The task: Each line below from the one containing "## Introduce" through the one containing "CM2290 enable AP" should be output exactly as it stands, and no other line should appear.
== Dataset
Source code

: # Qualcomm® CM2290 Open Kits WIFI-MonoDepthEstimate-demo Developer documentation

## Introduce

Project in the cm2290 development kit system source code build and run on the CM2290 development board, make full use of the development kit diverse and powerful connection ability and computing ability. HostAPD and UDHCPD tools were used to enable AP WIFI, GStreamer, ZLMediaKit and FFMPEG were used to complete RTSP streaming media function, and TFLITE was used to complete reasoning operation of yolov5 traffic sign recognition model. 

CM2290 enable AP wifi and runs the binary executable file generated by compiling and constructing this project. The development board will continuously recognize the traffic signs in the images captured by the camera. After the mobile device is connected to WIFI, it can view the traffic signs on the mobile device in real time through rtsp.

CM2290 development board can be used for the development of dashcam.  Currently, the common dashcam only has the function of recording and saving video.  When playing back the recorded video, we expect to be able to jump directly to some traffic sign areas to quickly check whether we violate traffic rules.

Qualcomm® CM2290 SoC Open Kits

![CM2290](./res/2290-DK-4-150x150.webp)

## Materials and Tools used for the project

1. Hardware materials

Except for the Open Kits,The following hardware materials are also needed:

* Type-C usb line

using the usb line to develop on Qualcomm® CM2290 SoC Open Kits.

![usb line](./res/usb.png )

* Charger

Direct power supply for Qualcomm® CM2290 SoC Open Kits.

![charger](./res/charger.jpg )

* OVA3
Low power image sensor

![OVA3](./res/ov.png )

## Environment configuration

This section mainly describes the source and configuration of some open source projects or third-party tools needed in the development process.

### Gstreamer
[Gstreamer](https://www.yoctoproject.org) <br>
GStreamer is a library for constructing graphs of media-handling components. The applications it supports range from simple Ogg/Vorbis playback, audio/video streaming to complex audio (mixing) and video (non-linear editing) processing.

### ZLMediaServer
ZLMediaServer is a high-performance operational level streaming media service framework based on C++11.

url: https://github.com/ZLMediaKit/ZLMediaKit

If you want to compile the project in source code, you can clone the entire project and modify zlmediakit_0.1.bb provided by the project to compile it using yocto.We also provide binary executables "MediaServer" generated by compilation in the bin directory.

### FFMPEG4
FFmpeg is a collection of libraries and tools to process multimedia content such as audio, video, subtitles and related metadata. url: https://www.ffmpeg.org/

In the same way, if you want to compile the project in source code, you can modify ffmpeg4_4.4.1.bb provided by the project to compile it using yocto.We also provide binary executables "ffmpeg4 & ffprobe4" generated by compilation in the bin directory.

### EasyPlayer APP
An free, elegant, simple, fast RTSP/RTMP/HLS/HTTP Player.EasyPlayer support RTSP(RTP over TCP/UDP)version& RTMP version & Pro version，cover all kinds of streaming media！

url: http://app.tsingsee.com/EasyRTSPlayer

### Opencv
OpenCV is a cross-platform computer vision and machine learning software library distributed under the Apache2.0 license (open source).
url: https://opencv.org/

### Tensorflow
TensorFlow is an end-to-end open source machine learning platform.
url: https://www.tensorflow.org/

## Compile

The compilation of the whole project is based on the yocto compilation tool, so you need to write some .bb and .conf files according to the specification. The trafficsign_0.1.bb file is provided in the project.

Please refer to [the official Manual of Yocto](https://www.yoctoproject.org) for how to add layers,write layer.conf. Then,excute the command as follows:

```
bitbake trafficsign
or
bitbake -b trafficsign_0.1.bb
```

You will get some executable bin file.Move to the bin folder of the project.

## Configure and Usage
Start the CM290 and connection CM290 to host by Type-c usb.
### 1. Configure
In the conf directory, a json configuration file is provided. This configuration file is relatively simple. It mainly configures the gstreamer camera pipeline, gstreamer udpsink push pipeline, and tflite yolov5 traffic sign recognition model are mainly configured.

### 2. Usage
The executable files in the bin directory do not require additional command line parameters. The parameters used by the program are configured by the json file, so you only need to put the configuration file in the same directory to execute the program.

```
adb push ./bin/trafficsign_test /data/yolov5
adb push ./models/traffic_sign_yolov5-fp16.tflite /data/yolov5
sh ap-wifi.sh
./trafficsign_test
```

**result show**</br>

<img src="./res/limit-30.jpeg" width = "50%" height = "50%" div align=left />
====
== Dataset
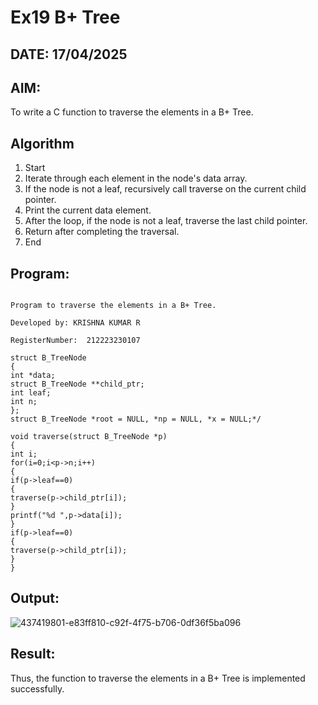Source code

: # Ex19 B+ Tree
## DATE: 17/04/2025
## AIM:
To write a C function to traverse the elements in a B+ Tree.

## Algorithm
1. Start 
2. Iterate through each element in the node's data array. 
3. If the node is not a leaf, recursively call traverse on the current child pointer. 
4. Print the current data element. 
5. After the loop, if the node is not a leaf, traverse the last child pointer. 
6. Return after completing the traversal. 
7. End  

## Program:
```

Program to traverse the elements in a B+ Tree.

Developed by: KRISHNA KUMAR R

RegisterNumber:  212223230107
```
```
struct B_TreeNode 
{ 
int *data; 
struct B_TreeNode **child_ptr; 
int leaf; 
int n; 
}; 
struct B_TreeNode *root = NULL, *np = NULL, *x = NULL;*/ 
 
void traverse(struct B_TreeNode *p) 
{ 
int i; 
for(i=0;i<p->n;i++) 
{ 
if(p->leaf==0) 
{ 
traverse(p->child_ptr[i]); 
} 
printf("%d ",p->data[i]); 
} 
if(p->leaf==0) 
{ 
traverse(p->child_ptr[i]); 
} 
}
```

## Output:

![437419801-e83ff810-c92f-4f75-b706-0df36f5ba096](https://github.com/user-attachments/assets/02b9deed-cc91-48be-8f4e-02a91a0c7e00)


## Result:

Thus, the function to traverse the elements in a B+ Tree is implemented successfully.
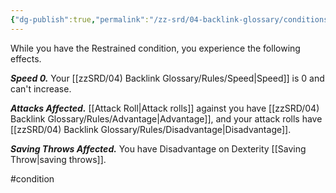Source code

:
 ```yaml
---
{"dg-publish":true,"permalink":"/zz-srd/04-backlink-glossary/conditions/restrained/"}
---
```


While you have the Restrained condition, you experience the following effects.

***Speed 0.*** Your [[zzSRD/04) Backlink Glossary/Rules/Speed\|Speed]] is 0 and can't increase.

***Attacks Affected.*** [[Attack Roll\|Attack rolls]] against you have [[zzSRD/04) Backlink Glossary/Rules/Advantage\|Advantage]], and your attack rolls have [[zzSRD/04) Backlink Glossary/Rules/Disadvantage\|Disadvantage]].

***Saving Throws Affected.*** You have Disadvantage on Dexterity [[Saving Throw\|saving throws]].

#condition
====
Output for this task:
## Introduce

Project in the cm2290 development kit system source code build and run on the CM2290 development board, make full use of the development kit diverse and powerful connection ability and computing ability. HostAPD and UDHCPD tools were used to enable AP WIFI, GStreamer, ZLMediaKit and FFMPEG were used to complete RTSP streaming media function, and TFLITE was used to complete reasoning operation of yolov5 traffic sign recognition model. 

CM2290 enable AP wifi and runs the binary executable file generated by compiling and constructing this project. The development board will continuously recognize the traffic signs in the images captured by the camera. After the mobile device is connected to WIFI, it can view the traffic signs on the mobile device in real time through rtsp.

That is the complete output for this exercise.